12 avril 2008 - 19 avril 2008 : Ballettfestwoche au Nationaltheater, Munich (Bayerisches Staatsballett)

 

Chaque année, au mois d’avril, le Bayerisches Staatsballett se met à l’heure de la Ballettfestwoche, c’est à dire la «Semaine de la Danse». Ce festival donne lieu à des créations et comporte également le traditionnel «Gala Terpsichore», dont la septième édition était dédiée cette année à John Cranko. Il fournit également l’occasion d’inviter des danseurs étrangers, tels Svetlana Lunkina et Dmitri Gudanov, du Ballet du Bolchoï de Moscou,  qui ont interprété Le Lac des Cygnes, dans la version réglée par Ray Barra en 1995 pour la compagnie bavaroise.

Deux ouvrages nouveaux étaient cette année à l’affiche : Cambio d’abito de Simone Sandroni sur la musique de Jean-Sébastien Bach ainsi que Violakonzert/II chorégraphié par Martin Schläpfer, directeur du Ballet de Mayence, sur le concerto pour alto et orchestre de Sofia Gubaidulina. A celles-ci s’ajoutait une œuvre créée par Hans van Manen en 1973 pour le seul Ballet de Munich : Adagio Hammerklavier, sur le troisième mouvement de la sonate pour piano op. 106 de Ludwig van Beethoven.

Stephanie Hancox dans Cambio d’abito (chor. Simone Sandroni)

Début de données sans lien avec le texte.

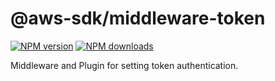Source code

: # @aws-sdk/middleware-token

[![NPM version](https://img.shields.io/npm/v/@aws-sdk/middleware-token/latest.svg)](https://www.npmjs.com/package/@aws-sdk/middleware-token)
[![NPM downloads](https://img.shields.io/npm/dm/@aws-sdk/middleware-token.svg)](https://www.npmjs.com/package/@aws-sdk/middleware-token)

Middleware and Plugin for setting token authentication.
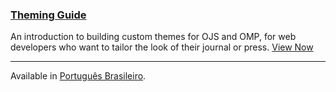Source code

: 
### [Theming Guide](/pkp-theming-guide/en/)

An introduction to building custom themes for OJS and OMP, for web developers who want to tailor the look of their journal or press. [View Now](/pkp-theming-guide/en/)

---

<span class='fa fa-language'></span> Available in [Português Brasileiro](/pkp-theming-guide/pt-br/).
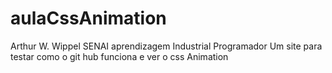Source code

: aulaCssAnimation
================
Arthur W. Wippel
SENAI aprendizagem Industrial Programador
Um site para testar como o git hub funciona e ver o css Animation
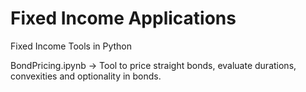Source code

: # Fixed Income Applications
Fixed Income Tools in Python

BondPricing.ipynb -> Tool to price straight bonds, evaluate durations, convexities and optionality in bonds. 
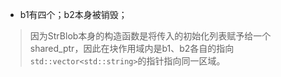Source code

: - b1有四个；b2本身被销毁；
> 因为StrBlob本身的构造函数是将传入的初始化列表赋予给一个shared_ptr，因此在块作用域内是b1、b2各自的指向`std::vector<std::string>`的指针指向同一区域。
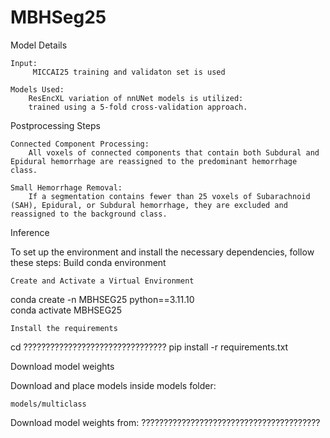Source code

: # MBHSeg25

Model Details

    Input:
         MICCAI25 training and validaton set is used

    Models Used:
        ResEncXL variation of nnUNet models is utilized:
        trained using a 5-fold cross-validation approach.

Postprocessing Steps

    Connected Component Processing:
        All voxels of connected components that contain both Subdural and Epidural hemorrhage are reassigned to the predominant hemorrhage class.

    Small Hemorrhage Removal:
        If a segmentation contains fewer than 25 voxels of Subarachnoid (SAH), Epidural, or Subdural hemorrhage, they are excluded and reassigned to the background class.


Inference

To set up the environment and install the necessary dependencies, follow these steps:
Build conda environment

    Create and Activate a Virtual Environment

conda create -n MBHSEG25 python==3.11.10   
conda activate MBHSEG25

    Install the requirements

cd ????????????????????????????????
pip install -r requirements.txt

Download model weights

Download and place models inside models folder:

    models/multiclass

Download model weights from: ????????????????????????????????????????
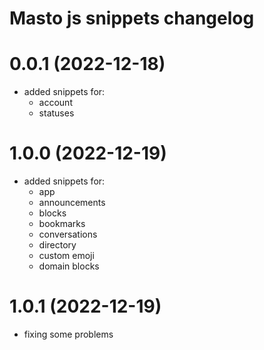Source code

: # Masto js snippets changelog

# 0.0.1 (2022-12-18)
- added snippets for:
  - account
  - statuses

# 1.0.0 (2022-12-19)
- added snippets for:
  - app
  - announcements
  - blocks
  - bookmarks
  - conversations
  - directory
  - custom emoji
  - domain blocks
# 1.0.1 (2022-12-19)
- fixing some problems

Cambio d’abito, chorégraphié pour 14 danseurs, est superficiel et inconsistant. Il appartient à cette catégorie d’œuvres qui confondent exubérance visuelle (profusion créée ici par d’incessants changements de costume - comme l’indique le titre -, et des vêtements mouillés répandus un peu partout) et réelle profondeur de la composition chorégraphique, où la vraie richesse faisait défaut. Certes, on y trouve un peu d’esprit, des mouvements simples, des déplacements d’une relative banalité. Mais la musique du vieux Bach n’y est transcrite qu’au travers de la seule gestuelle des bras.

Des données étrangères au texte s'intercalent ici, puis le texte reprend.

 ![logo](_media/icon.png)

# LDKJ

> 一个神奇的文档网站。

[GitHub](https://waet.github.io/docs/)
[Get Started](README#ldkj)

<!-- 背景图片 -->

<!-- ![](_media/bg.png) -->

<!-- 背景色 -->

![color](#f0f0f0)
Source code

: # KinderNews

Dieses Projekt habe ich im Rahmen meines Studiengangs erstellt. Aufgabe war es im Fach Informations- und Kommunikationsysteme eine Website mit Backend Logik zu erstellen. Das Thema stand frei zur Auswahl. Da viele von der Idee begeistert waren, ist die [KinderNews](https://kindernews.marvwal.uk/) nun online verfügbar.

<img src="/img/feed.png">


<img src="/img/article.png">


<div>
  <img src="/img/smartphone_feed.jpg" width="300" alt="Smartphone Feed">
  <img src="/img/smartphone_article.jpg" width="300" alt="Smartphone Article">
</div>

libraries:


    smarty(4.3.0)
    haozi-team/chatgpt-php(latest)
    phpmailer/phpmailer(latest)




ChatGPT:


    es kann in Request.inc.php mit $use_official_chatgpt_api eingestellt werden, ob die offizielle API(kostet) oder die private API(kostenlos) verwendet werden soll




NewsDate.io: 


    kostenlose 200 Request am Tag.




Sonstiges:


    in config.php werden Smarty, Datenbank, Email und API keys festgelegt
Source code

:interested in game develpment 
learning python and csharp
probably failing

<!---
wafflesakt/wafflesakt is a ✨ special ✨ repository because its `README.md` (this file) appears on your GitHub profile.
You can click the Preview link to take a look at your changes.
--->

Ce fut un réel plaisir de s’abandonner ensuite à l’œuvre de Hans van Manen. Quel contraste! Ce chorégraphe est en effet déjà un vrai «classique». Dans Adagio Hammerklavier, il m’a rappelé Jerome Robbins, par le talent particulier qu’il a de visualiser les notes. L’œuvre (chorégraphiée pour trois couples : Séverine Ferrolier / Tigran Mikayelyan, Roberta Fernandes  / Lukas Slavicky, Lucia Lacarra / Cyril Pierre) file comme la réminiscence d’une lointaine beauté. Lucia Lacarra, comme toujours, possède le pouvoir d’illuminer tout ce qu’elle danse : elle est vraiment l’une des danseuses les plus sensibles qu’on puisse voir.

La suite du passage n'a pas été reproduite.